Data extract »
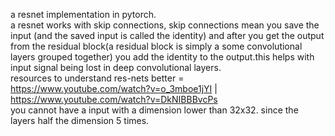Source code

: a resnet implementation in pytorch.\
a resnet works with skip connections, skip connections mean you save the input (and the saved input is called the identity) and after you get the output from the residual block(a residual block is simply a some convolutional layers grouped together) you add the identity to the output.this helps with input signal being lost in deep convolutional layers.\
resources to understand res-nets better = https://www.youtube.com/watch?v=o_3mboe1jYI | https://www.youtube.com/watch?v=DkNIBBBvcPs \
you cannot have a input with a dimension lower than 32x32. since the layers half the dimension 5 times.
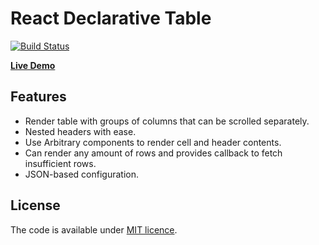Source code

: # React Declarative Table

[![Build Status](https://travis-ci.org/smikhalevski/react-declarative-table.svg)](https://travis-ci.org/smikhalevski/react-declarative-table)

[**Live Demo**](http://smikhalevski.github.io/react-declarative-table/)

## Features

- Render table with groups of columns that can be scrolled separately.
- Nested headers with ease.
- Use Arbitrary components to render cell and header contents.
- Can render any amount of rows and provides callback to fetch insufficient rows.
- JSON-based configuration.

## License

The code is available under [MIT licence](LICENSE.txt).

* * *

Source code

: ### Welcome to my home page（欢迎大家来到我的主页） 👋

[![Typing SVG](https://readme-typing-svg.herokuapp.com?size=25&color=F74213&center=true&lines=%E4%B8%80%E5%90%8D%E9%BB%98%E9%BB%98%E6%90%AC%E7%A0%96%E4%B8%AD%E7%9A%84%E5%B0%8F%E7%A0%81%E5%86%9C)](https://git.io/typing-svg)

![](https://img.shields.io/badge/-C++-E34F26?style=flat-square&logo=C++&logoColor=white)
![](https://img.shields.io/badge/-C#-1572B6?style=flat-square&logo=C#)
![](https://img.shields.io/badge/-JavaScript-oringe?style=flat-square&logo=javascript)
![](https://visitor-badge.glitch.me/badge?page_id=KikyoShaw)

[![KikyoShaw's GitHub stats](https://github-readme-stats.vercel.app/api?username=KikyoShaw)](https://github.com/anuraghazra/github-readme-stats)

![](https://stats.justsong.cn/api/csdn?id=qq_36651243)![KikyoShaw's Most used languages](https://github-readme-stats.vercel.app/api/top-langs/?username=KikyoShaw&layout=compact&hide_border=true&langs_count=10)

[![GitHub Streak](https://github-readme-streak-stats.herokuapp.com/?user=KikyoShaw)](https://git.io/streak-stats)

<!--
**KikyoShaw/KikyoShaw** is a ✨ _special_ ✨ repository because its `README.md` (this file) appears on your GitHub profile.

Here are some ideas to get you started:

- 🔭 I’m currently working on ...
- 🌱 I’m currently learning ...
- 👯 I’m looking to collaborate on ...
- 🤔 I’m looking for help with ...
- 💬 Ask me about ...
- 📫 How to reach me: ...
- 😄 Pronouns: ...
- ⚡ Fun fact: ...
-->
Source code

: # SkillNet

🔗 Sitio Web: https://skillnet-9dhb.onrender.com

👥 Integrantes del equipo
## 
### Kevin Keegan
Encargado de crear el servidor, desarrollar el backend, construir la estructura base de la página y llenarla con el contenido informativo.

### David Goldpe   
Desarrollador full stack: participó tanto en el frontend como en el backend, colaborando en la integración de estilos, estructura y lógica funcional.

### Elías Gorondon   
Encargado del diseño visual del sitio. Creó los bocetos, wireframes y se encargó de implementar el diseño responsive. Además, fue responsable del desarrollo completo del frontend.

--

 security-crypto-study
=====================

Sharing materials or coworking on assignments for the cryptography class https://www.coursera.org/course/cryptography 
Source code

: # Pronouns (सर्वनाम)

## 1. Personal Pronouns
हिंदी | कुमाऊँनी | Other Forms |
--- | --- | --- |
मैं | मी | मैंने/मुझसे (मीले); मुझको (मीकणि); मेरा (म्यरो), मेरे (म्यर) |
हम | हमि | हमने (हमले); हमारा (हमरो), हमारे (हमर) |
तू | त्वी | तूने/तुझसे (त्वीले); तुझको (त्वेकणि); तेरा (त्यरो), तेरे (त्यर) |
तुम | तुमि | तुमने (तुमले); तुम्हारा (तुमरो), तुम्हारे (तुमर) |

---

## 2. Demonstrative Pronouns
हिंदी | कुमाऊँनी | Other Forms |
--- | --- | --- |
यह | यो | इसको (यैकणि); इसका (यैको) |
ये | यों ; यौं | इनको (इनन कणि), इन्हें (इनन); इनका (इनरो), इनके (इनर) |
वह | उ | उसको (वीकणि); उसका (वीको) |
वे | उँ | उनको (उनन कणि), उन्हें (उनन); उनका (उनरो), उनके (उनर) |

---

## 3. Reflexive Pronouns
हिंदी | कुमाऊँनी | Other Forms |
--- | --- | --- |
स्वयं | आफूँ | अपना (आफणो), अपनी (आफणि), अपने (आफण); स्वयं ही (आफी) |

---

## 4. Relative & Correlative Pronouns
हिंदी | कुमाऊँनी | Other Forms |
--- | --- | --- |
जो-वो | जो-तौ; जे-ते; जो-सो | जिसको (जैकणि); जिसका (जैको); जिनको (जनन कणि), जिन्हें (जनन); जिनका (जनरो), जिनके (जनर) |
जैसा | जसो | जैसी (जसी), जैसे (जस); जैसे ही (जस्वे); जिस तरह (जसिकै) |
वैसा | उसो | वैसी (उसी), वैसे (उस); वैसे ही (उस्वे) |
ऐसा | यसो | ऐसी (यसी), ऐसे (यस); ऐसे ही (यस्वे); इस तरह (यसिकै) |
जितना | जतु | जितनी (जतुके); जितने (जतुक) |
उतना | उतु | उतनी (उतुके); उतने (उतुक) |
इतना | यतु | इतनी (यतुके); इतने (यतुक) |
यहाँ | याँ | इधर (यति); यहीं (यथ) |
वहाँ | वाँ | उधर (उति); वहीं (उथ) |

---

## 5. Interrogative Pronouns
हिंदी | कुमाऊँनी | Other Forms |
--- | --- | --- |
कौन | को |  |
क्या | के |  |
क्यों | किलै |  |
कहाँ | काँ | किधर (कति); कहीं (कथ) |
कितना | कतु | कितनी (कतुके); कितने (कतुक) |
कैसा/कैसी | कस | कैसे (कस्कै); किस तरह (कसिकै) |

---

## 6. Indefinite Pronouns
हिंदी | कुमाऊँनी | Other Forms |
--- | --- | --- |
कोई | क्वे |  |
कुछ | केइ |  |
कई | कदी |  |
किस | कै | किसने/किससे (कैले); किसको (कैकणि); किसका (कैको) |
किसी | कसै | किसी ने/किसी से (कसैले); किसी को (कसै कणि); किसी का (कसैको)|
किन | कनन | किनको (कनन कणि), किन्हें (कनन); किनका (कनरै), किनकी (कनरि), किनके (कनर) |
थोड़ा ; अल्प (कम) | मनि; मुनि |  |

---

Try it » Starting with the line that holds "यह | यो | इसको (यैकणि); इसका (यैको) |" and ending with the line that holds "जो-वो | जो-तौ; जे-ते;", retype every line in the data above exactly, and nothing else.

Reply to the exercise »
यह | यो | इसको (यैकणि); इसका (यैको) |
ये | यों ; यौं | इनको (इनन कणि), इन्हें (इनन); इनका (इनरो), इनके (इनर) |
वह | उ | उसको (वीकणि); उसका (वीको) |
वे | उँ | उनको (उनन कणि), उन्हें (उनन); उनका (उनरो), उनके (उनर) |

---

## 3. Reflexive Pronouns
हिंदी | कुमाऊँनी | Other Forms |
--- | --- | --- |
स्वयं | आफूँ | अपना (आफणो), अपनी (आफणि), अपने (आफण); स्वयं ही (आफी) |

---

## 4. Relative & Correlative Pronouns
हिंदी | कुमाऊँनी | Other Forms |
--- | --- | --- |
जो-वो | जो-तौ; जे-ते; जो-सो | जिसको (जैकणि); जिसका (जैको); जिनको (जनन कणि), जिन्हें (जनन); जिनका (जनरो), जिनके (जनर) |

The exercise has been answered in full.